Images Cinema Williamstown, MA

with

Dr. Phoebe A. Cohen

Associate Professor of Geosciences, Williams College

and

Dr. David Bond

Associate Director, Center for the Advancement of Public Action, Bennington College

Deep Impact— Eco-disaster: Making a splash

Drs. Cohen and Bond will discuss the real life disasters of comets and other astronomical bodies have had on earth's geologic history, and how such an event might have geopolitical implications in the 21st century.

This January's theme is “Eco-Disaster: How We Imagine Humankind Will Navigate Global Catastrophe.” Each talk will be unique to each film and the academic focuses of each speaker, all will delve into both the actual scientific probability of such disaster occurring — and if it will occur as depicted in the film — and the veracity of the human responses to directly avoid said catastrophe and/or the psychological/sociological effects of the catastrophe coming to pass.

Images Cinema Williamstown, MA

Film Synopsis

A comet is discovered to be on a collision course with Earth. As doomsday nears, the human race prepares for the worst.

    A comet is hurtling toward Earth and could mean the end of all human life. The U.S. government keeps the crisis under wraps, but crack reporter Jenny Lerner (Tea Leoni) uncovers the truth — forcing U.S. President Beck (Morgan Freeman) to announce his plan. Grizzled astronaut Spurgeon "Fish" Tanner (Robert Duvall) and his team will land on the comet and lay explosives, hopefully deterring the object from its doomsday course. If not, humanity will have to prepare for the worst.
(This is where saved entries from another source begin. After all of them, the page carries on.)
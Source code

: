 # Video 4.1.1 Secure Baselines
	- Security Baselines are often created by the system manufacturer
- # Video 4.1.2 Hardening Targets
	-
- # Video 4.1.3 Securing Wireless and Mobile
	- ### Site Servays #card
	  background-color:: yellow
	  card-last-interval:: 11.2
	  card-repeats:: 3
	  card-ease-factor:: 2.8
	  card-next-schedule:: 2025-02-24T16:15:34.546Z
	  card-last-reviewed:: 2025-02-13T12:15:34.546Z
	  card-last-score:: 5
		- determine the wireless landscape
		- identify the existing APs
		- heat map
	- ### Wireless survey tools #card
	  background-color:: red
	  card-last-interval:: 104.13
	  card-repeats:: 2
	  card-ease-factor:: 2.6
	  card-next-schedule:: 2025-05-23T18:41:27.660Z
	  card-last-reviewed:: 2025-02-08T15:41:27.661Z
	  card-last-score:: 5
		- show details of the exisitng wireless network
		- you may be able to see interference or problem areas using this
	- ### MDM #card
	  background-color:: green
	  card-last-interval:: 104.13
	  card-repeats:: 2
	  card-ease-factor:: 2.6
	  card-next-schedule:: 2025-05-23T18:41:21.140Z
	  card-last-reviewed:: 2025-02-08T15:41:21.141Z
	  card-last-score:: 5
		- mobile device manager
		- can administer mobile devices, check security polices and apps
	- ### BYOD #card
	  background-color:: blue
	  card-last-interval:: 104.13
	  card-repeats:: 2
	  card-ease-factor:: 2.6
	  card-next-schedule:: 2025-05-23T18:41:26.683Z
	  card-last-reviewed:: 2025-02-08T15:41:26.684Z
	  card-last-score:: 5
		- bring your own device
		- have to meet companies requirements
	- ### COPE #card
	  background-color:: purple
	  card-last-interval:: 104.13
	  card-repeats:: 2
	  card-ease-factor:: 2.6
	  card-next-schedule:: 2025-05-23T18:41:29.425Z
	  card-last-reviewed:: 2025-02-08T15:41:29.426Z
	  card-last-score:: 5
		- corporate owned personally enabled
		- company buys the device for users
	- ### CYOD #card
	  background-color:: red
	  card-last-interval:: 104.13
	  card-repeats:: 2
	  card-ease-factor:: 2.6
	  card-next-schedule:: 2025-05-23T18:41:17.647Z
    Photo credit: Paramount Pictures

    About the Speaker

    Phoebe Cohen is a paleontologist, geobiologist, teacher, and science communicator. Her research focuses on understanding the interactions between life and the earth system in deep time by integrating micropaleontological, geological, and biological lines of evidence. Phoebe is an Associate Professor at Williams College, where her research has been funded by the National Science Foundation and NASA. She is also the co-host of the forthcoming podcast Jax and Phoebe Make a Planet, and an advocate for inclusion and equity in the earth sciences and beyond.

    David Bond is a cultural anthropologist whose ethnographic research and public engagements aim to dismantle the imperial, epistemic, and altogether catastrophic reign of petro-capitalism. In historical excavations of the environmental racism that exempts oil refineries from pollution controls by dint of their colonial location in the American Caribbean, in fieldwork on how environmental protections often encase fossil fuel infrastructure in impenetrable ethics, and in collaborative campaigns with frontline communities to publicize corporate maleficence and prosecute polluters, Bond’s work strives to hold the empire of oil accountable for its profitable destruction of our planet while making room for radical alternatives inside the classroom and impacted communities.